═══ Given entries

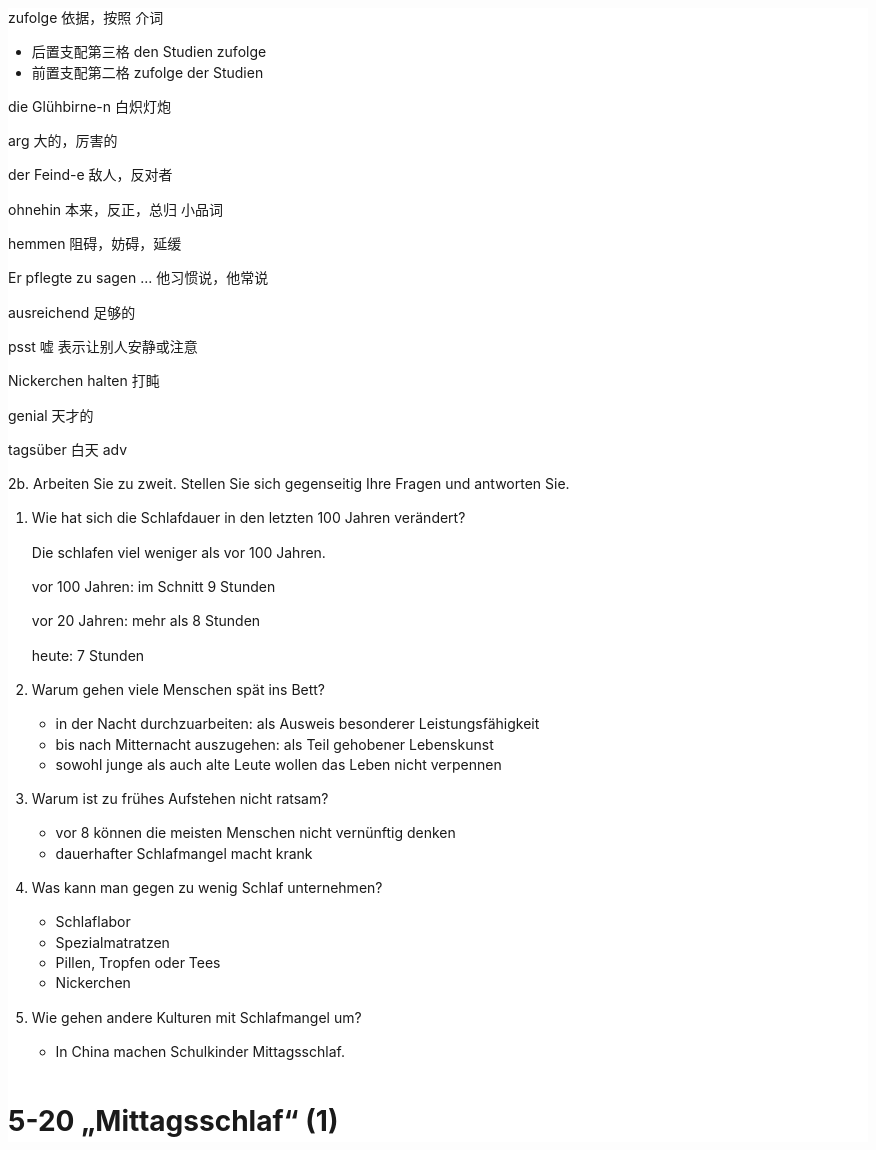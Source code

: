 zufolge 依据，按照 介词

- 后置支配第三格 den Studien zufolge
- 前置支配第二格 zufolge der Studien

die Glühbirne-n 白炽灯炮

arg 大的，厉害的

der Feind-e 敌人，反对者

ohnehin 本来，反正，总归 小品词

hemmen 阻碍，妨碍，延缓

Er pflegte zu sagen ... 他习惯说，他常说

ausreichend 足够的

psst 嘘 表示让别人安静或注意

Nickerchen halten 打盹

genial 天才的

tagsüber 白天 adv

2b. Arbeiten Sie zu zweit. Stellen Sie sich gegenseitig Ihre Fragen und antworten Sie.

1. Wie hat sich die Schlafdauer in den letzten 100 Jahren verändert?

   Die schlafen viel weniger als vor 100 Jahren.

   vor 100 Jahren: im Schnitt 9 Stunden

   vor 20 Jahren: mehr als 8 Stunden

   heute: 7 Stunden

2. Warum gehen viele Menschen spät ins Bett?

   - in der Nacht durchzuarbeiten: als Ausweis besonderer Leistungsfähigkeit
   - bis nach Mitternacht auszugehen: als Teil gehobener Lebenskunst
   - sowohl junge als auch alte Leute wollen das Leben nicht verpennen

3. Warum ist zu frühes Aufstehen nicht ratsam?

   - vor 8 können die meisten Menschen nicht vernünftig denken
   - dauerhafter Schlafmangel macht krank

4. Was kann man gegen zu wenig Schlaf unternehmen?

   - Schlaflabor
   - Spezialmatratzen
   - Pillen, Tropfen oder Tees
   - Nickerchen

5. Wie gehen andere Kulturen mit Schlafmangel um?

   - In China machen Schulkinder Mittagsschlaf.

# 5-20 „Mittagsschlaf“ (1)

══════
═══ Given entries

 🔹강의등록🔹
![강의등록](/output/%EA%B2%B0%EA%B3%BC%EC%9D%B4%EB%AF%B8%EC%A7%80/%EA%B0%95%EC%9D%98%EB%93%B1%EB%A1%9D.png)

══════
═══ Given entries

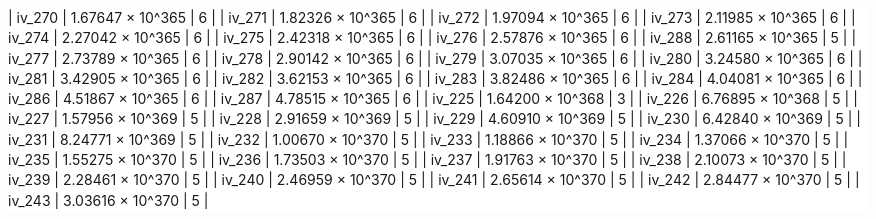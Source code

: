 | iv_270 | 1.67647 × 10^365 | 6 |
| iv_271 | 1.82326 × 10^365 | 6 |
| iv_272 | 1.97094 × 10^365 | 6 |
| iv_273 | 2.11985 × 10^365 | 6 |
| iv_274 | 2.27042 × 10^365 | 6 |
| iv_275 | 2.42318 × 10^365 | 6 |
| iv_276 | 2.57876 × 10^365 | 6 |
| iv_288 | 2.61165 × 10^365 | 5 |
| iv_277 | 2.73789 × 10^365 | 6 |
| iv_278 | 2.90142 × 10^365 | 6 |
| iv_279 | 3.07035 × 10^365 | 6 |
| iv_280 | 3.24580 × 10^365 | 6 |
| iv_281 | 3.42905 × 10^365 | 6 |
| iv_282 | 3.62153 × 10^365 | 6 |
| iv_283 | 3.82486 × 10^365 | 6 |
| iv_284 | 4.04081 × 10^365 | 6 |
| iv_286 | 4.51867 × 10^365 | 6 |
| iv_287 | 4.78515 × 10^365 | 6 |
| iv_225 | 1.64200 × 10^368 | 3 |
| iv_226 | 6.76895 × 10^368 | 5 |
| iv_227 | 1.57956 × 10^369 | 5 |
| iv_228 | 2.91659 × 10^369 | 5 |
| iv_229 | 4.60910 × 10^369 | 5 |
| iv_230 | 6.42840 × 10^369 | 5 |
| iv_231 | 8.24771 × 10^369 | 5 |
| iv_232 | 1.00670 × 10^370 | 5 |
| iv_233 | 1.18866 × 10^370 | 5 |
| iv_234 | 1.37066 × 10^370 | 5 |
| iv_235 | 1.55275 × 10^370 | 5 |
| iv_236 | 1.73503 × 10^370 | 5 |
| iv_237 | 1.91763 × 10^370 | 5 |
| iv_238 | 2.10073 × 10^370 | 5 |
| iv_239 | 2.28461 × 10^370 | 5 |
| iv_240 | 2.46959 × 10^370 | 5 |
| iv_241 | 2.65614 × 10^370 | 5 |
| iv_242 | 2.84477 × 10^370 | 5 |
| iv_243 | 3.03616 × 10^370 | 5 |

══════

● Exercise:
Lines wanted from the listing above: the line with "- 前置支配第二格 zufolge der Studien" up to and including the line with "vor 100 Jahren: im Schnitt 9 Stunden". Please write them out exactly, adding nothing else.

● Solution to this problem:
- 前置支配第二格 zufolge der Studien

die Glühbirne-n 白炽灯炮

arg 大的，厉害的

der Feind-e 敌人，反对者

ohnehin 本来，反正，总归 小品词

hemmen 阻碍，妨碍，延缓

Er pflegte zu sagen ... 他习惯说，他常说

ausreichend 足够的

psst 嘘 表示让别人安静或注意

Nickerchen halten 打盹

genial 天才的

tagsüber 白天 adv

2b. Arbeiten Sie zu zweit. Stellen Sie sich gegenseitig Ihre Fragen und antworten Sie.

1. Wie hat sich die Schlafdauer in den letzten 100 Jahren verändert?

   Die schlafen viel weniger als vor 100 Jahren.

   vor 100 Jahren: im Schnitt 9 Stunden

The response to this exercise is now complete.